Primaloft vs. Gänsedaune

Wer zu hundert Prozent ausschließen will, Daunen von gequälten und lebend gerupften Tieren zu tragen, dem raten Tierschützer zu Kunstfasern. Der neueste Renner heißt hier Primaloft. „Primaloft ist eine ganz leichte Hohlfaser - das Beste, was es momentan am Markt gibt. Im Vergleich zur Daune ist Primaloft pflegeleicht und es isoliert die Wärme sehr gut“, sagte Suana Miklitsch, Bekleidungsexpertin bei Intersport Eybl, gegenüber dem ORF Salzburg - mehr dazu in oesterreich.ORF.at.

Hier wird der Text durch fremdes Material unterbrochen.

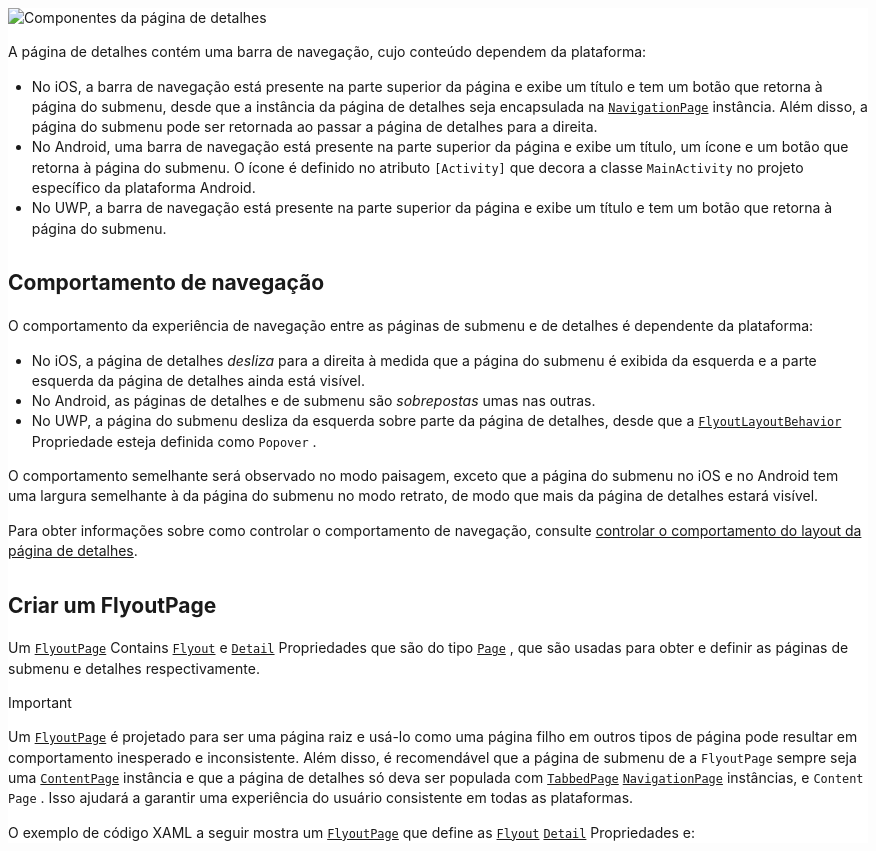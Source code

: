 ![Componentes da página de detalhes](flyoutpage-images/detailpage-components.png)

A página de detalhes contém uma barra de navegação, cujo conteúdo dependem da plataforma:

- No iOS, a barra de navegação está presente na parte superior da página e exibe um título e tem um botão que retorna à página do submenu, desde que a instância da página de detalhes seja encapsulada na [`NavigationPage`](xref:Xamarin.Forms.NavigationPage) instância. Além disso, a página do submenu pode ser retornada ao passar a página de detalhes para a direita.
- No Android, uma barra de navegação está presente na parte superior da página e exibe um título, um ícone e um botão que retorna à página do submenu. O ícone é definido no atributo `[Activity]` que decora a classe `MainActivity` no projeto específico da plataforma Android.
- No UWP, a barra de navegação está presente na parte superior da página e exibe um título e tem um botão que retorna à página do submenu.

## <a name="navigation-behavior"></a>Comportamento de navegação

O comportamento da experiência de navegação entre as páginas de submenu e de detalhes é dependente da plataforma:

- No iOS, a página de detalhes *desliza* para a direita à medida que a página do submenu é exibida da esquerda e a parte esquerda da página de detalhes ainda está visível.
- No Android, as páginas de detalhes e de submenu são *sobrepostas* umas nas outras.
- No UWP, a página do submenu desliza da esquerda sobre parte da página de detalhes, desde que a [`FlyoutLayoutBehavior`](xref:Xamarin.Forms.FlyoutPage.FlyoutLayoutBehavior) Propriedade esteja definida como `Popover` .

O comportamento semelhante será observado no modo paisagem, exceto que a página do submenu no iOS e no Android tem uma largura semelhante à da página do submenu no modo retrato, de modo que mais da página de detalhes estará visível.

Para obter informações sobre como controlar o comportamento de navegação, consulte [controlar o comportamento do layout da página de detalhes](#control-the-detail-page-layout-behavior).

## <a name="create-a-flyoutpage"></a>Criar um FlyoutPage

Um [`FlyoutPage`](xref:Xamarin.Forms.FlyoutPage) Contains [`Flyout`](xref:Xamarin.Forms.FlyoutPage.Flyout) e [`Detail`](xref:Xamarin.Forms.FlyoutPage.Detail) Propriedades que são do tipo [`Page`](xref:Xamarin.Forms.Page) , que são usadas para obter e definir as páginas de submenu e detalhes respectivamente.

> [!IMPORTANT]
> Um [`FlyoutPage`](xref:Xamarin.Forms.FlyoutPage) é projetado para ser uma página raiz e usá-lo como uma página filho em outros tipos de página pode resultar em comportamento inesperado e inconsistente. Além disso, é recomendável que a página de submenu de a `FlyoutPage` sempre seja uma [`ContentPage`](xref:Xamarin.Forms.ContentPage) instância e que a página de detalhes só deva ser populada com [`TabbedPage`](xref:Xamarin.Forms.TabbedPage) [`NavigationPage`](xref:Xamarin.Forms.NavigationPage) instâncias, e `ContentPage` . Isso ajudará a garantir uma experiência do usuário consistente em todas as plataformas.

O exemplo de código XAML a seguir mostra um [`FlyoutPage`](xref:Xamarin.Forms.FlyoutPage) que define as [`Flyout`](xref:Xamarin.Forms.FlyoutPage.Flyout) [`Detail`](xref:Xamarin.Forms.FlyoutPage.Detail) Propriedades e:
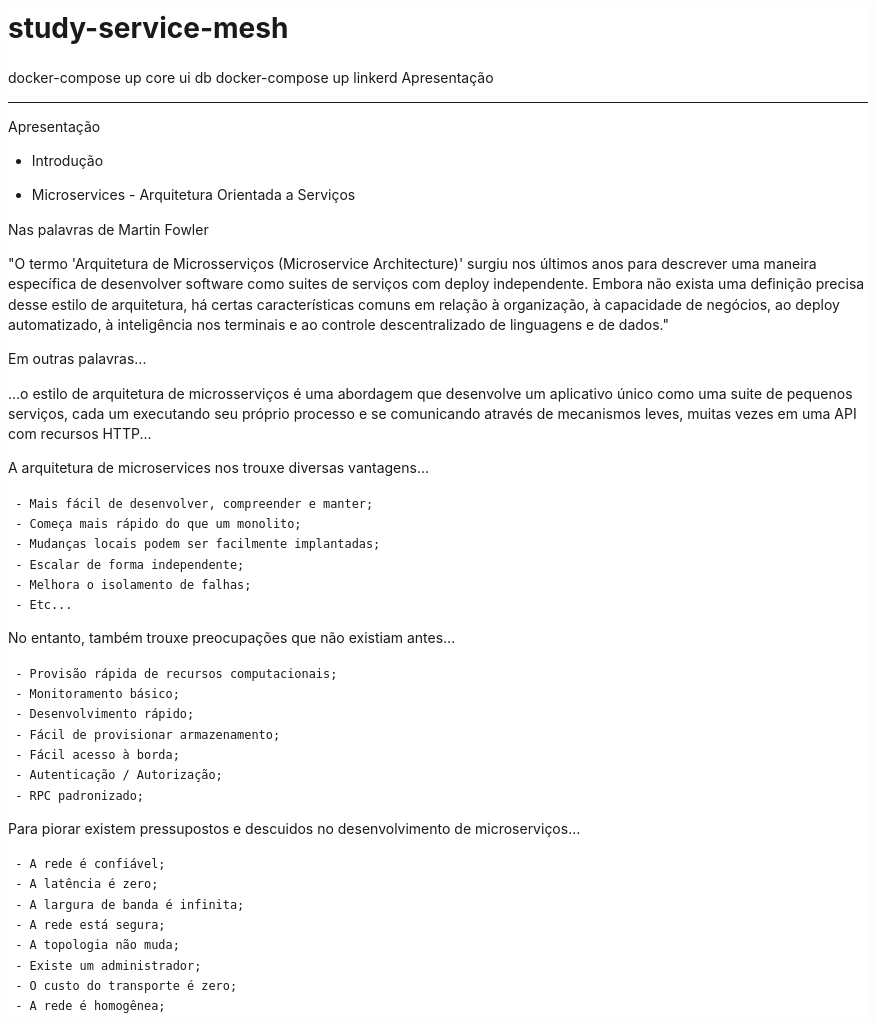 # study-service-mesh

docker-compose up core ui db
docker-compose up linkerd
Apresentação

-------

Apresentação

- Introdução


- Microservices - Arquitetura Orientada a Serviços

Nas palavras de Martin Fowler

"O termo 'Arquitetura de Microsserviços (Microservice Architecture)' surgiu nos últimos anos para descrever uma maneira específica de desenvolver software como suites de serviços com deploy independente. Embora não exista uma definição precisa desse estilo de arquitetura, há certas características comuns em relação à organização, à capacidade de negócios, ao deploy automatizado, à inteligência nos terminais e ao controle descentralizado de linguagens e de dados."

Em outras palavras...

...o estilo de arquitetura de microsserviços é uma abordagem que desenvolve um aplicativo único como uma suite de pequenos serviços, cada um executando seu próprio processo e se comunicando através de mecanismos leves, muitas vezes em uma API com recursos HTTP...

A arquitetura de microservices nos trouxe diversas vantagens...

     - Mais fácil de desenvolver, compreender e manter;
     - Começa mais rápido do que um monolito;
     - Mudanças locais podem ser facilmente implantadas;
     - Escalar de forma independente;
     - Melhora o isolamento de falhas;
     - Etc...

No entanto, também trouxe preocupações que não existiam antes...

     - Provisão rápida de recursos computacionais;
     - Monitoramento básico;
     - Desenvolvimento rápido;
     - Fácil de provisionar armazenamento;
     - Fácil acesso à borda;
     - Autenticação / Autorização;
     - RPC padronizado;

Para piorar existem pressupostos e descuidos no desenvolvimento de microserviços...

     - A rede é confiável;
     - A latência é zero;
     - A largura de banda é infinita;
     - A rede está segura;
     - A topologia não muda;
     - Existe um administrador;
     - O custo do transporte é zero;
     - A rede é homogênea;
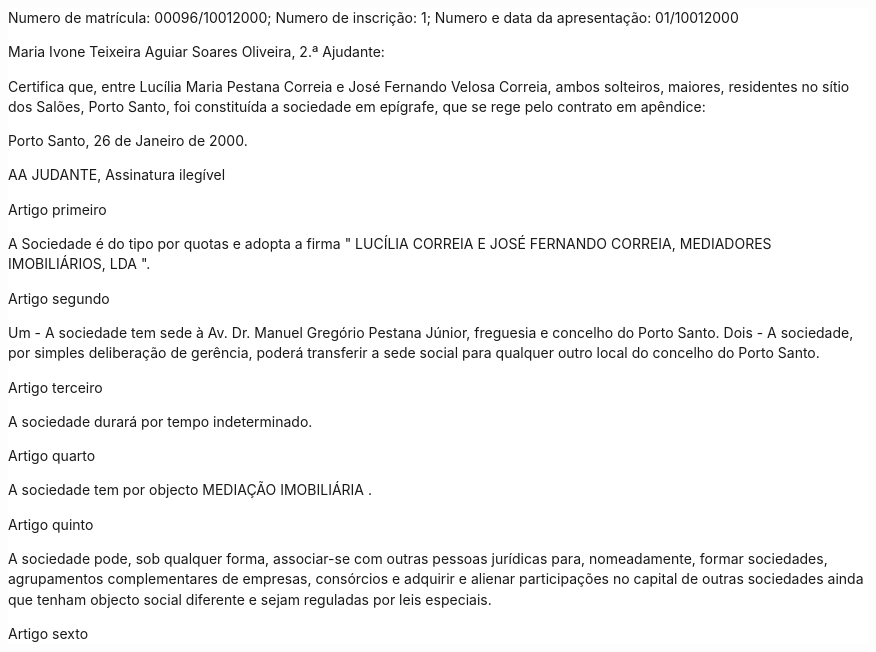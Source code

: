 Numero de matrícula: 00096/10012000;
Numero de inscrição: 1;
Numero e data da apresentação: 01/10012000


Maria Ivone Teixeira Aguiar Soares Oliveira, 2.ª
Ajudante:


Certifica que, entre Lucília Maria Pestana Correia e José
Fernando Velosa Correia, ambos solteiros, maiores,
residentes no sítio dos Salões, Porto Santo, foi constituída a
sociedade em epígrafe, que se rege pelo contrato em
apêndice:


Porto Santo, 26 de Janeiro de 2000.


AA JUDANTE, Assinatura ilegível


Artigo primeiro


A Sociedade é do tipo por quotas e adopta a firma
" LUCÍLIA CORREIA E JOSÉ FERNANDO CORREIA, MEDIADORES
IMOBILIÁRIOS, LDA ".


Artigo segundo


Um - A sociedade tem sede à Av. Dr. Manuel Gregório
Pestana Júnior, freguesia e concelho do Porto Santo.
Dois - A sociedade, por simples deliberação de gerência,
poderá transferir a sede social para qualquer outro local do
concelho do Porto Santo.


Artigo terceiro


A sociedade durará por tempo indeterminado.


Artigo quarto


A sociedade tem por objecto MEDIAÇÃO IMOBILIÁRIA .



Artigo quinto


A sociedade pode, sob qualquer forma, associar-se com
outras pessoas jurídicas para, nomeadamente, formar
sociedades, agrupamentos complementares de empresas,
consórcios e adquirir e alienar participações no capital de
outras sociedades ainda que tenham objecto social diferente
e sejam reguladas por leis especiais.


Artigo sexto

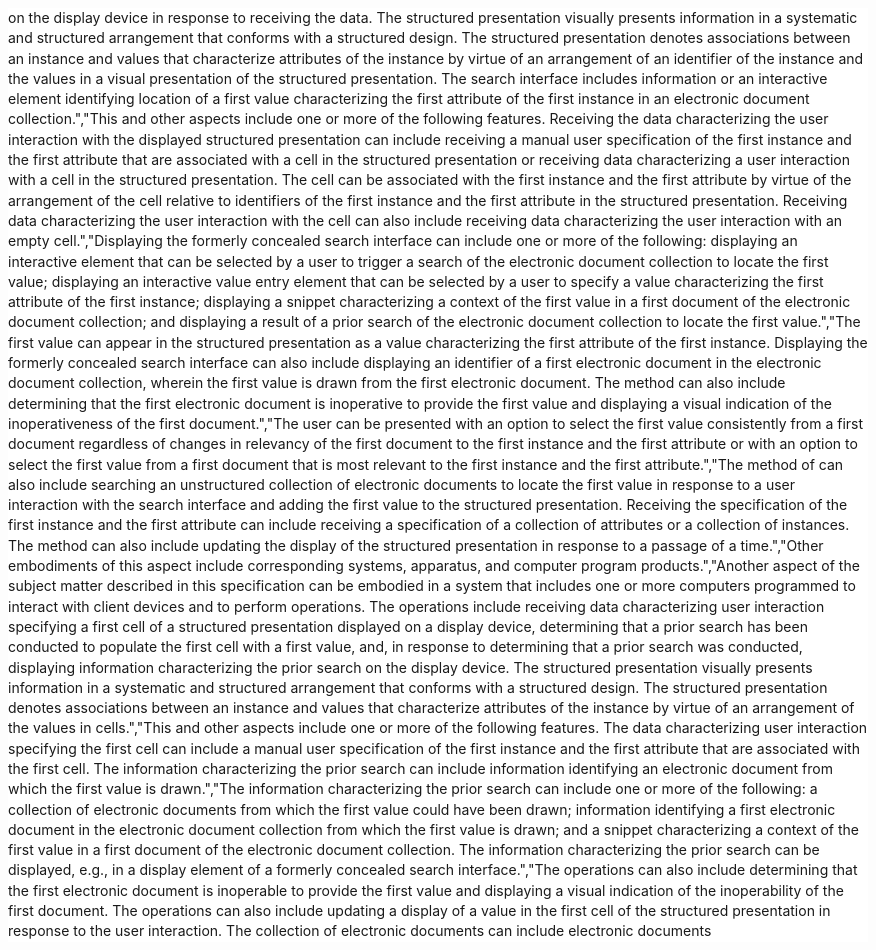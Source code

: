 on the display device in response to receiving the data. The structured presentation visually presents information in a systematic and structured arrangement that conforms with a structured design. The structured presentation denotes associations between an instance and values that characterize attributes of the instance by virtue of an arrangement of an identifier of the instance and the values in a visual presentation of the structured presentation. The search interface includes information or an interactive element identifying location of a first value characterizing the first attribute of the first instance in an electronic document collection.","This and other aspects include one or more of the following features. Receiving the data characterizing the user interaction with the displayed structured presentation can include receiving a manual user specification of the first instance and the first attribute that are associated with a cell in the structured presentation or receiving data characterizing a user interaction with a cell in the structured presentation. The cell can be associated with the first instance and the first attribute by virtue of the arrangement of the cell relative to identifiers of the first instance and the first attribute in the structured presentation. Receiving data characterizing the user interaction with the cell can also include receiving data characterizing the user interaction with an empty cell.","Displaying the formerly concealed search interface can include one or more of the following: displaying an interactive element that can be selected by a user to trigger a search of the electronic document collection to locate the first value; displaying an interactive value entry element that can be selected by a user to specify a value characterizing the first attribute of the first instance; displaying a snippet characterizing a context of the first value in a first document of the electronic document collection; and displaying a result of a prior search of the electronic document collection to locate the first value.","The first value can appear in the structured presentation as a value characterizing the first attribute of the first instance. Displaying the formerly concealed search interface can also include displaying an identifier of a first electronic document in the electronic document collection, wherein the first value is drawn from the first electronic document. The method can also include determining that the first electronic document is inoperative to provide the first value and displaying a visual indication of the inoperativeness of the first document.","The user can be presented with an option to select the first value consistently from a first document regardless of changes in relevancy of the first document to the first instance and the first attribute or with an option to select the first value from a first document that is most relevant to the first instance and the first attribute.","The method of can also include searching an unstructured collection of electronic documents to locate the first value in response to a user interaction with the search interface and adding the first value to the structured presentation. Receiving the specification of the first instance and the first attribute can include receiving a specification of a collection of attributes or a collection of instances. The method can also include updating the display of the structured presentation in response to a passage of a time.","Other embodiments of this aspect include corresponding systems, apparatus, and computer program products.","Another aspect of the subject matter described in this specification can be embodied in a system that includes one or more computers programmed to interact with client devices and to perform operations. The operations include receiving data characterizing user interaction specifying a first cell of a structured presentation displayed on a display device, determining that a prior search has been conducted to populate the first cell with a first value, and, in response to determining that a prior search was conducted, displaying information characterizing the prior search on the display device. The structured presentation visually presents information in a systematic and structured arrangement that conforms with a structured design. The structured presentation denotes associations between an instance and values that characterize attributes of the instance by virtue of an arrangement of the values in cells.","This and other aspects include one or more of the following features. The data characterizing user interaction specifying the first cell can include a manual user specification of the first instance and the first attribute that are associated with the first cell. The information characterizing the prior search can include information identifying an electronic document from which the first value is drawn.","The information characterizing the prior search can include one or more of the following: a collection of electronic documents from which the first value could have been drawn; information identifying a first electronic document in the electronic document collection from which the first value is drawn; and a snippet characterizing a context of the first value in a first document of the electronic document collection. The information characterizing the prior search can be displayed, e.g., in a display element of a formerly concealed search interface.","The operations can also include determining that the first electronic document is inoperable to provide the first value and displaying a visual indication of the inoperability of the first document. The operations can also include updating a display of a value in the first cell of the structured presentation in response to the user interaction. The collection of electronic documents can include electronic documents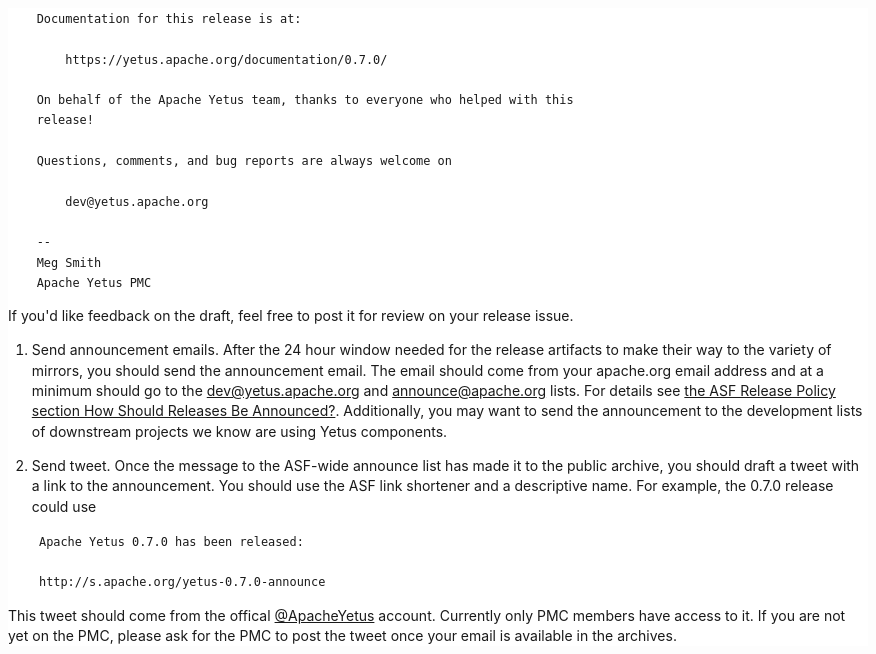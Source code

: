         Documentation for this release is at:

            https://yetus.apache.org/documentation/0.7.0/

        On behalf of the Apache Yetus team, thanks to everyone who helped with this
        release!

        Questions, comments, and bug reports are always welcome on

            dev@yetus.apache.org

        --
        Meg Smith
        Apache Yetus PMC
If you'd like feedback on the draft, feel free to post it for review on your release issue.
1. Send announcement emails. After the 24 hour window needed for the release artifacts to make their way to the variety of mirrors, you should send the announcement email. The email should come from your apache.org email address and at a minimum should go to the dev@yetus.apache.org and announce@apache.org lists. For details see [the ASF Release Policy section How Should Releases Be Announced?](http://www.apache.org/dev/release.html#release-announcements). Additionally, you may want to send the announcement to the development lists of downstream projects we know are using Yetus components.
1. Send tweet. Once the message to the ASF-wide announce list has made it to the public archive, you should draft a tweet with a link to the announcement. You should use the ASF link shortener and a descriptive name. For example, the 0.7.0 release could use

        Apache Yetus 0.7.0 has been released:

        http://s.apache.org/yetus-0.7.0-announce
This tweet should come from the offical [@ApacheYetus](https://twitter.com/ApacheYetus/) account. Currently only PMC members have access to it. If you are not yet on the PMC, please ask for the PMC to post the tweet once your email is available in the archives.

Seit einigen Jahren nicht mehr aus dem Sportbekleidungssektor wegzudenken sind Goretex- und Softshelljacken: „Goretex ist wasserdicht, winddicht und atmungsaktiv. Softshell ist ebenfalls winddicht, noch atmungsaktiver als Goretex und wasserabweisend. Geruchsneutral sind die synthetischen Materialien allerdings nicht. Synthetik riecht nun einmal mehr, Naturfasern hingegen weniger", so Miklitsch.